### GOAL OF THE EXERCISE
This exercise calls for every line of the data below with the string "rutrum" in it.

Top of DATASET EXTRACT

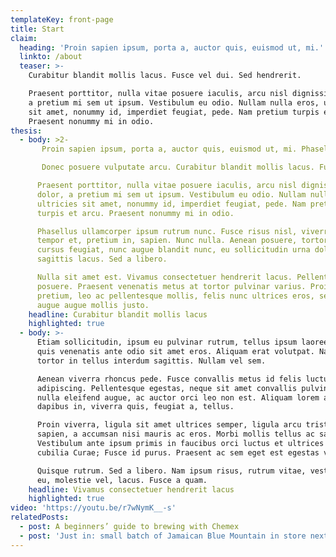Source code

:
 ```yaml
---
templateKey: front-page
title: Start
claim:
  heading: 'Proin sapien ipsum, porta a, auctor quis, euismod ut, mi.'
  linkto: /about
  teaser: >-
    Curabitur blandit mollis lacus. Fusce vel dui. Sed hendrerit.

    Praesent porttitor, nulla vitae posuere iaculis, arcu nisl dignissim dolor,
    a pretium mi sem ut ipsum. Vestibulum eu odio. Nullam nulla eros, ultricies
    sit amet, nonummy id, imperdiet feugiat, pede. Nam pretium turpis et arcu.
    Praesent nonummy mi in odio.
thesis:
  - body: >2-
       Proin sapien ipsum, porta a, auctor quis, euismod ut, mi. Phasellus blandit leo ut odio. Suspendisse non nisl sit amet velit hendrerit rutrum. Praesent porttitor, nulla vitae posuere iaculis, arcu nisl dignissim dolor, a pretium mi sem ut ipsum.

       Donec posuere vulputate arcu. Curabitur blandit mollis lacus. Fusce vel dui. Sed hendrerit.

      Praesent porttitor, nulla vitae posuere iaculis, arcu nisl dignissim
      dolor, a pretium mi sem ut ipsum. Vestibulum eu odio. Nullam nulla eros,
      ultricies sit amet, nonummy id, imperdiet feugiat, pede. Nam pretium
      turpis et arcu. Praesent nonummy mi in odio.

      Phasellus ullamcorper ipsum rutrum nunc. Fusce risus nisl, viverra et,
      tempor et, pretium in, sapien. Nunc nulla. Aenean posuere, tortor sed
      cursus feugiat, nunc augue blandit nunc, eu sollicitudin urna dolor
      sagittis lacus. Sed a libero.

      Nulla sit amet est. Vivamus consectetuer hendrerit lacus. Pellentesque
      posuere. Praesent venenatis metus at tortor pulvinar varius. Proin
      pretium, leo ac pellentesque mollis, felis nunc ultrices eros, sed gravida
      augue augue mollis justo.
    headline: Curabitur blandit mollis lacus
    highlighted: true
  - body: >-
      Etiam sollicitudin, ipsum eu pulvinar rutrum, tellus ipsum laoreet sapien,
      quis venenatis ante odio sit amet eros. Aliquam erat volutpat. Nam at
      tortor in tellus interdum sagittis. Nullam vel sem.

      Aenean viverra rhoncus pede. Fusce convallis metus id felis luctus
      adipiscing. Pellentesque egestas, neque sit amet convallis pulvinar, justo
      nulla eleifend augue, ac auctor orci leo non est. Aliquam lorem ante,
      dapibus in, viverra quis, feugiat a, tellus.

      Proin viverra, ligula sit amet ultrices semper, ligula arcu tristique
      sapien, a accumsan nisi mauris ac eros. Morbi mollis tellus ac sapien.
      Vestibulum ante ipsum primis in faucibus orci luctus et ultrices posuere
      cubilia Curae; Fusce id purus. Praesent ac sem eget est egestas volutpat.

      Quisque rutrum. Sed a libero. Nam ipsum risus, rutrum vitae, vestibulum
      eu, molestie vel, lacus. Fusce a quam.
    headline: Vivamus consectetuer hendrerit lacus
    highlighted: true
video: 'https://youtu.be/r7wNymK__-s'
relatedPosts:
  - post: A beginners’ guide to brewing with Chemex
  - post: 'Just in: small batch of Jamaican Blue Mountain in store next week'
---
```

Bottom of DATASET EXTRACT

### RESULT
       Proin sapien ipsum, porta a, auctor quis, euismod ut, mi. Phasellus blandit leo ut odio. Suspendisse non nisl sit amet velit hendrerit rutrum. Praesent porttitor, nulla vitae posuere iaculis, arcu nisl dignissim dolor, a pretium mi sem ut ipsum.
      Phasellus ullamcorper ipsum rutrum nunc. Fusce risus nisl, viverra et,
      Etiam sollicitudin, ipsum eu pulvinar rutrum, tellus ipsum laoreet sapien,
      Quisque rutrum. Sed a libero. Nam ipsum risus, rutrum vitae, vestibulum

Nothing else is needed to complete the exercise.